He also had a project for a film on Stalin, and for an adaptation of Dostoevski’s
The Possessed. Finally, at the age of 67 in 2000, he declared, ‘I’ve
lost interest in making films. Everything that was possible I felt I had
already done. I think of lines written by Andrei Platonov to his wife,
“Toward the impossible our souls fly.”'
But there was also a deep wound that he carried, the pain of which he
tried to assuage with alcohol. In 1979, his wife Larissa Shepitko was
killed in a car accident aged 40 while working on a film called Farewell.
A week after her death, her grieving widower was finishing the work. Sheptiko
had made only four features, including The Ascent (1976), a powerful film
about Soviet partisans during World War II which depicted cowards and
collaborators as well as heroes.
Klimov and Shepitko made a splash among Moscow's film intelligentsia in the 60's and 70's. He was tall and elegant; she stunningly beautiful. They shared a Russian sense of irony, black humour, and soulful introspection. They met at the State Film Institute (V.G.I.K) in Moscow in the early 1960's, when directors were trying to move away from Socialist Realism towards more intimate tales concerning the role of the individual in society.
Born
in Stalingrad into a Communist family – his first name is an acronym
of Engels, Lenin and Marx – Klimov graduated from Moscow’s
Higher Institute of Aviation in 1957. At the time of Khrushchev’s
‘thaw’, he then switched to journalism before entering V.G.I.K
where he studied under Efim Dzigan, the director of the acclaimed We Are
From Kronstadt (1936). His graduate work was a 20-minute comedy called
The Fiancé, which was projected on the walls of the Institute.
Klimov’s first feature was Welcome, or No Trespassing (1964), a satire involving a troublesome boy at a Young Pioneers summer camp who is expelled by the martinet camp director. He hides out rather than go home and face his granny, who'd probably have a heart attack from shame and worry. As Granny was a dead ringer for Khrushchev, the film was not shown at first. However, Khrushchev later saw the film, loved it, and authorised its release.

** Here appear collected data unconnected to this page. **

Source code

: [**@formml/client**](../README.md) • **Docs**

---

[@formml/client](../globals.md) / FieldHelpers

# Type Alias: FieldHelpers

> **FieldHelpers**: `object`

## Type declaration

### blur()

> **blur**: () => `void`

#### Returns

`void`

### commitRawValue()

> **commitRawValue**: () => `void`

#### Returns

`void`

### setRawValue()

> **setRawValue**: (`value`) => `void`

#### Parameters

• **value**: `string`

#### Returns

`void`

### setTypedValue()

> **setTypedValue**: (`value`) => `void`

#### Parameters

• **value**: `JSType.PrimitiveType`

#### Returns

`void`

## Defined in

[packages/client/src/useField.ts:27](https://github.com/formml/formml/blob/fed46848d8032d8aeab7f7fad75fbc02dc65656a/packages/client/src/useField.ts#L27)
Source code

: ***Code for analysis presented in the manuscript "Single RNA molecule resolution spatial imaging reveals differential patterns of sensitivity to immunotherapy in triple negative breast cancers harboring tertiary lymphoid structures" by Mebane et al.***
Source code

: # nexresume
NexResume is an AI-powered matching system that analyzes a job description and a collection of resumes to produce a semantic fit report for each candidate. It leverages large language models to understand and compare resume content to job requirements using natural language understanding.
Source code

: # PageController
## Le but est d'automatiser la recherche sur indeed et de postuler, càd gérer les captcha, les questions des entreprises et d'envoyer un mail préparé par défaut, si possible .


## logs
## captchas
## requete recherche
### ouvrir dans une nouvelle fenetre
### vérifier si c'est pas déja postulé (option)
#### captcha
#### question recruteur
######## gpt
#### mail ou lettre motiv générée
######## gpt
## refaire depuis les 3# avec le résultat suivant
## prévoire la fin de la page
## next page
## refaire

Klimov's whimsical The Adventures of a Dentist (1965) was also blocked from release for a while by the Soviet authorities who saw the story of a young dentist who has the magical gift of extracting teeth painlessly, and thus becoming an object of derision by his less-talented colleagues, as being critical of how ‘special’ Soviet artists were treated. It was during the shooting of the film that Klimov became a good friend of Alfred Schnittke, who wrote the music for two of his films.
His third feature, Agony, a forceful epic set during the final days of the Romanov regime, when the ‘Mad Monk’ Rasputin wielded power at court, took nine years to make then spent ten more on the shelf until it was released in 1975. This was because the pre-glasnost Soviet authorities baulked at the orgies and at what they saw as a sympathetic portrayal of the doomed Tsar. However the latter is seen as a man completely out of touch with the people and political reality. To demonstrate this, Klimov cleverly intercut the action with contemporary newsreels. Although the direction is somewhat feverish, it befits the character of Rasputin, a startling performance by Alexei Petrenko.
Farewell (1981), which was begun by Larissa Shepitko, reflected on the dilemma of the price that has to be paid for progress when an old village in Siberia is to be destroyed and its peasant community, locked into ancient ritual, resettled in a development of faceless apartment blocks.
Come and See (1985) has been described as ‘an epic of derangement’. During the harrowing 142 minutes of the film, we follow teenage Florya (Alexei Kravshenko) who is taken off by a group of partisans fighting in the woods of Byelorussia in 1943. They disappear and he is left to wander, gun in hand, until he rejoins them at then end as a hardened active participant. His ordeal turns his hair grey and puts wrinkles on his young face.
Klimov drew on his own childhood for the film. ‘As a young boy I had been in hell,’ he explained. He and his mother and baby brother were evacuated on a large raft across the Volga River during the Battle of Stalingrad. ‘The city was ablaze up to the top of the sky. The river was also burning. It was night, bombs were exploding, and mothers were covering their children with whatever bedding they had, and then they would lie on top of them. Had I included everything I knew and shown the whole truth, even I could not have watched it.’ Come and See was Elem Klimov’s last work and testament.
This obituary appears
by kind permission of The Guardian.
Elem Klimov, film director; born July 9, 1933; died October 26, 2003.